Some Recent Developments in the Characterization of Estuarine Particulates

Abstract

Estuaries and coastal zones are characterised by very varied chemical and physical environments. As a result, heterogenous reactions predominate between dissolved and mineral phases, and with the biota. These reactions primarily affect elements and compounds located at the particulate surface. Thus the determination of surface properties of particles is an important key to understanding interactions of trace elements and organic compounds between particulate and dissolved phases in estuarine and coastal systems. Specific surface area (SSA), cationic exchange capacity (CEC) and heat of immersion (∆H) have been measured on native untreated suspended sediment and after oxidation with 15% H₂O₂. SSA and ∆H have also been measured on samples Leached with NaOH and Na-dithionite in order to remove amorphous aluminosilicates. Results indicated that SSA is controlled by amorphous oxides and is related to the Al content of samples and their granulometry, suggesting an almost uniform coating of the detrital core by amorphous oxides. On the other hand, CEC and ∆H, which appear to be highly correlated, are controlled by both organic matter and amorphous oxides. Studies on electrophoretic mobility have provided additional data on the excess of charge at the interface between suspended matter and electrolytic medium.
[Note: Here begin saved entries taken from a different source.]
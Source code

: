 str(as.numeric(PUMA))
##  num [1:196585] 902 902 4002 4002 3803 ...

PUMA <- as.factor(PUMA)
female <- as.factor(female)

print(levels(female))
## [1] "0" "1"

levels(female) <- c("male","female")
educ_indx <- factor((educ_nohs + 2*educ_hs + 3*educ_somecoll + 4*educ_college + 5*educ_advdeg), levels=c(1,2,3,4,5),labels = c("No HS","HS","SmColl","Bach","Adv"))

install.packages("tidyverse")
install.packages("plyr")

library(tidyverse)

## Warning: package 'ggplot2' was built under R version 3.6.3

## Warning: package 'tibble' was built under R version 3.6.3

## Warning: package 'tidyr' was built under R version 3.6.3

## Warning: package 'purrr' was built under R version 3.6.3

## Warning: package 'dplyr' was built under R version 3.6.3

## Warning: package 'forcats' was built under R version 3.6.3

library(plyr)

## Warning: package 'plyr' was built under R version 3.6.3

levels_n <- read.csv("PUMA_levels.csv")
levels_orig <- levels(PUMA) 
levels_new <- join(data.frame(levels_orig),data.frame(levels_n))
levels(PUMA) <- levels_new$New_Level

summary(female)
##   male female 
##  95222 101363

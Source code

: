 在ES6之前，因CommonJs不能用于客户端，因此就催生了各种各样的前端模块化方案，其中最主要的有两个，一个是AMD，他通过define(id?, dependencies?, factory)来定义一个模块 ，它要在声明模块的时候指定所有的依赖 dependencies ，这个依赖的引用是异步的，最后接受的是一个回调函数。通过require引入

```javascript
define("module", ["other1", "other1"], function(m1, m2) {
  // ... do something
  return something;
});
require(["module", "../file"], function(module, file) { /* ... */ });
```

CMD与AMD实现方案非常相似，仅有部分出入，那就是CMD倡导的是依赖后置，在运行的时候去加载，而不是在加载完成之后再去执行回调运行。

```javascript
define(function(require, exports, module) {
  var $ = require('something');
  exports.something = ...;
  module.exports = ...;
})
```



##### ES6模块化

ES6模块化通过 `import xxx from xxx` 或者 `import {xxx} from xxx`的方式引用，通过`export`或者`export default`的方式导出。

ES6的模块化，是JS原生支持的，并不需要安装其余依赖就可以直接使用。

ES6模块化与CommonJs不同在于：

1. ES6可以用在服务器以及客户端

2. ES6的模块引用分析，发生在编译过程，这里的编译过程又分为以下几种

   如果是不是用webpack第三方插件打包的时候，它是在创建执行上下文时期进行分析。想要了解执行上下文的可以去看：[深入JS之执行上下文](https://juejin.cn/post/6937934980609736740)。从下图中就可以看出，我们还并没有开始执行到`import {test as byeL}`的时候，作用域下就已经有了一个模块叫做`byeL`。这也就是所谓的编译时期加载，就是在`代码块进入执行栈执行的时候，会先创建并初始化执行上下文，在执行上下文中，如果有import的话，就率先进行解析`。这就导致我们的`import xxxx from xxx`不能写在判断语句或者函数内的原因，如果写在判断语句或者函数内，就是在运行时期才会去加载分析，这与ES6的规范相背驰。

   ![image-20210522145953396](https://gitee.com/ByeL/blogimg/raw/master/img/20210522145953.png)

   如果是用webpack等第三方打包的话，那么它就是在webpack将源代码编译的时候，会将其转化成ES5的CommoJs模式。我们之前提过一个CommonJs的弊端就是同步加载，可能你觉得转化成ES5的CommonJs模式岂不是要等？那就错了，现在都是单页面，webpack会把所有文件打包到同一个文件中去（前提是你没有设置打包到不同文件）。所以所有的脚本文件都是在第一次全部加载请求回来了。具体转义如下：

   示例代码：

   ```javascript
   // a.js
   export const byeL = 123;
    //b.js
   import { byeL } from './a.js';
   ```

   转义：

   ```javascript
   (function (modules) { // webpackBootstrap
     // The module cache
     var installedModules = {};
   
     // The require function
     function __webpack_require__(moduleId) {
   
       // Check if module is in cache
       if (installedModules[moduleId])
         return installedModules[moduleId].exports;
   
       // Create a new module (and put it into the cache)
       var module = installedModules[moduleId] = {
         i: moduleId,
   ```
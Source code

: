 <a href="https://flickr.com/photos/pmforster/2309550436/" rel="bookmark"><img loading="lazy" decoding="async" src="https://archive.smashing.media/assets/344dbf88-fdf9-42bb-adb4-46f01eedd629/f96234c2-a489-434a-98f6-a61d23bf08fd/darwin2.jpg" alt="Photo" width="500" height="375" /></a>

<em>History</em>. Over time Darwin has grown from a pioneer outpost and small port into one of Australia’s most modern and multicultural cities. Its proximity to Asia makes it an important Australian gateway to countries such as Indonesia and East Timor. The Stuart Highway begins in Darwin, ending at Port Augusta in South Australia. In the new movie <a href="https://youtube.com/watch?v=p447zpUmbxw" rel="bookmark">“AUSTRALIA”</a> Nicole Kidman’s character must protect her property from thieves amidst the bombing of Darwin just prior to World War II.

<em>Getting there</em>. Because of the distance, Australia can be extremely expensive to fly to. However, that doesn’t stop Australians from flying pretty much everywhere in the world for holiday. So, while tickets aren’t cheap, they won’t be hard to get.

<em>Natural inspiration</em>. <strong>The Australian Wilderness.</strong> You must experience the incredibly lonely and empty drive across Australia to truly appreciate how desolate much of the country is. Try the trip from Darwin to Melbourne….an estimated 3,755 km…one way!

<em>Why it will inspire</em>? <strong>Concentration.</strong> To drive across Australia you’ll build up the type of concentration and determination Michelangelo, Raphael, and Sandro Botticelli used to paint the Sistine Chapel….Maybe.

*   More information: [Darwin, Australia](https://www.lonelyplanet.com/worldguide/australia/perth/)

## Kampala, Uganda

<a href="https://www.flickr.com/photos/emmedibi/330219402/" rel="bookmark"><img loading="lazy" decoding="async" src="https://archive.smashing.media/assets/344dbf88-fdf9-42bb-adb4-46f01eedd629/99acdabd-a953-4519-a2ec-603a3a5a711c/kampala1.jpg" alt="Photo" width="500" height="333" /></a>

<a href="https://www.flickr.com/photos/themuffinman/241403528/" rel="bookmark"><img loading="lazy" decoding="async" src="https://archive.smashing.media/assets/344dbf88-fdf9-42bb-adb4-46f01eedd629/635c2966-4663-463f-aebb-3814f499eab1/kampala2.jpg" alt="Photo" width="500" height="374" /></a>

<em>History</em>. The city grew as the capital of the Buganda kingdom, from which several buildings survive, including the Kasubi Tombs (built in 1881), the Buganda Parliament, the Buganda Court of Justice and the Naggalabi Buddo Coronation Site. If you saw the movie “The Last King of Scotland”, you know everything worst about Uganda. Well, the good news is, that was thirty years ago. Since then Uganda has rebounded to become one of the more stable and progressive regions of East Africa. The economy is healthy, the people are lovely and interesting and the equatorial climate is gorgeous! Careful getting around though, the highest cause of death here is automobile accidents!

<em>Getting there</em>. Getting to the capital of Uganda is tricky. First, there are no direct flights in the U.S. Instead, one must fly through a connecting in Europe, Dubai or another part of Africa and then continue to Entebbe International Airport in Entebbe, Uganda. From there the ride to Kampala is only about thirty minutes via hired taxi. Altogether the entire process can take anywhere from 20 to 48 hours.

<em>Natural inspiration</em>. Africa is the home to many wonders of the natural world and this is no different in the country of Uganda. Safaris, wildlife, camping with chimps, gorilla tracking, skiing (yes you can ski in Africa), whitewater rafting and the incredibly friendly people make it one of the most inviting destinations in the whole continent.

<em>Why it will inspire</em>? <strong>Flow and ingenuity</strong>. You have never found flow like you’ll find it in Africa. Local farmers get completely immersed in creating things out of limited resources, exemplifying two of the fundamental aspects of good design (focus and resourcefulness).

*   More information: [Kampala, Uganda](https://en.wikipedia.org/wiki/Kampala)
Particles in suspension in fresh, sea, and estuarine waters appear ubiquitously to exhibit a small range of negative surface charge. This uniformity is attributed to the presence of organic surface coatings on the particles (Loder and Liss, 1985). Finally, the significance of organic and oxide coatings as carriers of trace metal pollutants is discussed. It is shown that their importance in terms of flux is usually Low despite their major role in controlling solid-liquid interactions.